§ WHAT NEEDS TO BE DONE:
Each line of the entries below that holds "Tailwind" is needed, copied in full.

═══ RECORDS TO PROCESS ═══

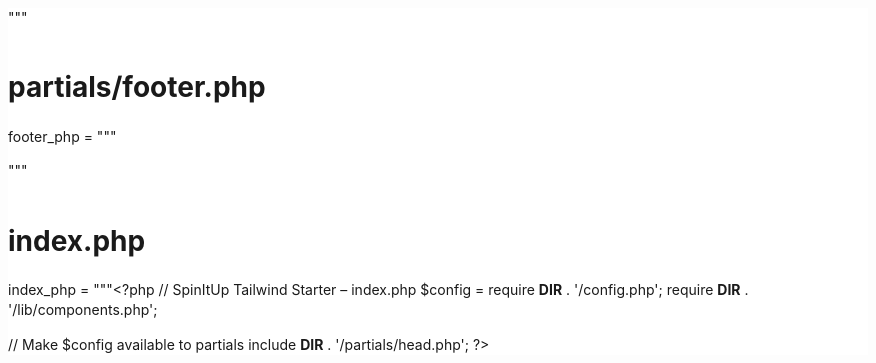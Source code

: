  
  <link href="https://fonts.googleapis.com/css2?family=Inter:wght@400;500;600;700;800;900&display=swap" rel="stylesheet">

  
  <link rel="stylesheet" href="assets/brand.css" />
  <script defer src="assets/brand.js"></script>
</head>
<body class="bg-gray-900 text-white overflow-x-hidden">
"""

# partials/footer.php
footer_php = """<?php $footer = $config['footer'] ?? []; ?>
<footer class="py-12 bg-gray-900 border-t border-gray-800">
  <div class="container mx-auto px-6 text-center">
    <p class="text-2xl font-bold gradient-text mb-4"><?= htmlspecialchars($config['brand']['name'] ?? 'SpinItUp') ?></p>
    <p class="text-gray-400"><?= htmlspecialchars($footer['copy'] ?? '') ?></p>
  </div>
</footer>
</body>
</html>
"""

# index.php
index_php = """<?php
// SpinItUp Tailwind Starter – index.php
$config = require __DIR__ . '/config.php';
require __DIR__ . '/lib/components.php';

// Make $config available to partials
include __DIR__ . '/partials/head.php';
?>

<?php
// HERO
render_hero($config['brand'], $config['hero']);

// SECTIONS
foreach ($config['sections'] as $sec) {
  render_section($sec);
}

include __DIR__ . '/partials/footer.php';
"""
# README
readme = """# SpinItUp Tailwind Starter (PHP)

A tiny, production‑ready skeleton that reproduces the “SpinItUp” dark + glass + gradient vibe with Tailwind (CDN) and plain PHP includes.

═══

§ WRITTEN ANSWER:
// SpinItUp Tailwind Starter – index.php
readme = """# SpinItUp Tailwind Starter (PHP)
A tiny, production‑ready skeleton that reproduces the “SpinItUp” dark + glass + gradient vibe with Tailwind (CDN) and plain PHP includes.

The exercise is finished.